Effects of cigarette smoke extract on primary activated T cells

Abstract

Tobacco smoking predisposes the development of diseases characterized by chronic inflammation and T cell dysfunction. In this study, we aimed to determine the direct effects of cigarette smoke on primary T cells and to identify the corresponding molecular mediators. Activated T cells cultured in the presence of cigarette smoke extract (CSE) displayed a dose-dependent decrease in cell proliferation, which associated with the induction of cellular apoptosis. T cell apoptosis by CSE was independent of caspases and mediated through reactive oxygen and nitrogen species endogenously contained within CSE. Additional results showed that exposure of T cells to CSE induced phosphorylation of the stress mediator eukaryotic-translation-initiation-factor 2 alpha (eIF2α). Inhibition of the phosphorylation of eIF2α in T cells prevented the cellular apoptosis induced by CSE. Altogether, the results show the direct effects of CSE on T cells, which advance in the understanding of how cigarette smoking promotes chronic inflammation and immune dysfunction.

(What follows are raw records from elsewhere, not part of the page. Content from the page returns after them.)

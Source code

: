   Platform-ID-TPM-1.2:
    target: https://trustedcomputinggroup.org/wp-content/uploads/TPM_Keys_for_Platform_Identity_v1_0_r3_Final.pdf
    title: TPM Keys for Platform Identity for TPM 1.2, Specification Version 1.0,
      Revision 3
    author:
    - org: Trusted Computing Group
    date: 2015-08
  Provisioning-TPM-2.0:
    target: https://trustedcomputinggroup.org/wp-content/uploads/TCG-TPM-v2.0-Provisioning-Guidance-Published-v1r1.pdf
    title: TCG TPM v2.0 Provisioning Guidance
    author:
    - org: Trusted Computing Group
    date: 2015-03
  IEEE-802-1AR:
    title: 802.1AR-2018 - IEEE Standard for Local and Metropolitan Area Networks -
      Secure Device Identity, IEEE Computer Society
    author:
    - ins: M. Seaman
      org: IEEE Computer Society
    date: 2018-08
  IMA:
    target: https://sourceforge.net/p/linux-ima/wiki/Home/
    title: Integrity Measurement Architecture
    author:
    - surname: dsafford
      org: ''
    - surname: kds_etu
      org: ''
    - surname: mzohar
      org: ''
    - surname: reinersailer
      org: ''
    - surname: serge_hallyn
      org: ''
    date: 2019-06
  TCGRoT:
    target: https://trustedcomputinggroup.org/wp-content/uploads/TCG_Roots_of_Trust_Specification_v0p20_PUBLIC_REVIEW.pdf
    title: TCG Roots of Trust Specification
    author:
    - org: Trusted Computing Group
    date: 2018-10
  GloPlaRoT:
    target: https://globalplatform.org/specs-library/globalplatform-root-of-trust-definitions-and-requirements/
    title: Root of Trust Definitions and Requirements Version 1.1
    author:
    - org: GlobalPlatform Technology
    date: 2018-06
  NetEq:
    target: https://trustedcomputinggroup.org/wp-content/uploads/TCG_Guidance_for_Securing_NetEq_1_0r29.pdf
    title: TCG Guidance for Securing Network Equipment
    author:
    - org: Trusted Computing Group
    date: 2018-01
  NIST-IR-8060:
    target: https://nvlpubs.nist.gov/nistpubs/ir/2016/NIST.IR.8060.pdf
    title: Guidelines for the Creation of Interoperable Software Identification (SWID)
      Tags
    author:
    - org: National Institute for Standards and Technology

Figure 1. T lymphocytes cultured in CSE have a decrease proliferation and a high rate of apoptosis

A. T cells (1 × 10⁵) were stimulated with anti-CD3 plus anti-CD28 and cultured in medium containing increasing concentrations of CSE. Proliferation was measured at 72 hours by incorporation of [³H]-thymidine. B. Expression of annexin V (24 hours) in stimulated T cells (1 × 10⁶) cultured in the absence or the presence of different concentrations of CSE. C-E. Expression of annexin V (C), levels of ATP (D), and mitochondrial membrane potential (E) were measured in activated T cells cultured in medium with or without CSE (5%). F. CSE induced T cell apoptosis in a caspase-independent manner. Values are from 3 similar experiments

Figure 2. Reactive species within CSE are responsible for the induction of apoptosis

A. Stimulated T cells (1 × 10⁶) were labeled with the DCFDA and cultured in medium with or without CSE (5%) for 2 hours. Fluorescence was detected by flow cytometry. B. Expression of annexin V was tested in stimulated T cells cultured in the presence of CSE plus peroxynitrite inhibitor GSHe or H₂O₂ scavenger catalase. C. T cells (1 × 10⁶) from gp91^phox knockout or wild type mice cultured in the presence or the absence of CSE (5%) for 24 hours were tested for the expression of annexin V. D. Stimulated T cells (1 × 10⁶) from gp91^phox knockout mice or wild type controls were labeled with the DCFDA and cultured in medium with or without CSE (5%). Two hours later, the cells were acquired by flow cytometry. E. T cells (1 × 10⁶) were cultured in the presence of CSE or medium pre-treated or not with catalase for 2 hours. Annexin V expression was measured 24 hours later.

Figure 3. Role of phospho-eIF2 on the induction of T cell apoptosis by CSE

A. Phosphorylation of eIF2 was determined in stimulated T cells (A) or CCRF-CEM cells (B) cultured in the presence or the absence of CSE (5%). Densitometry analysis of band intensities (p-eIF2 /teIF2 ) was performed. C-D. CCRF-CEM cells expressing eIF2 -S51S or eIF2 -S51A were cultured in medium containing or not CSE (5%) and the expression of annexin V (C) or the levels of ATP (D) were determined. E. Culture of CCRF-CEM cells in CSE-medium in the presence of GSHe, but not catalase, prevented the induction of phospho-eIF2 after 2 hours of culture.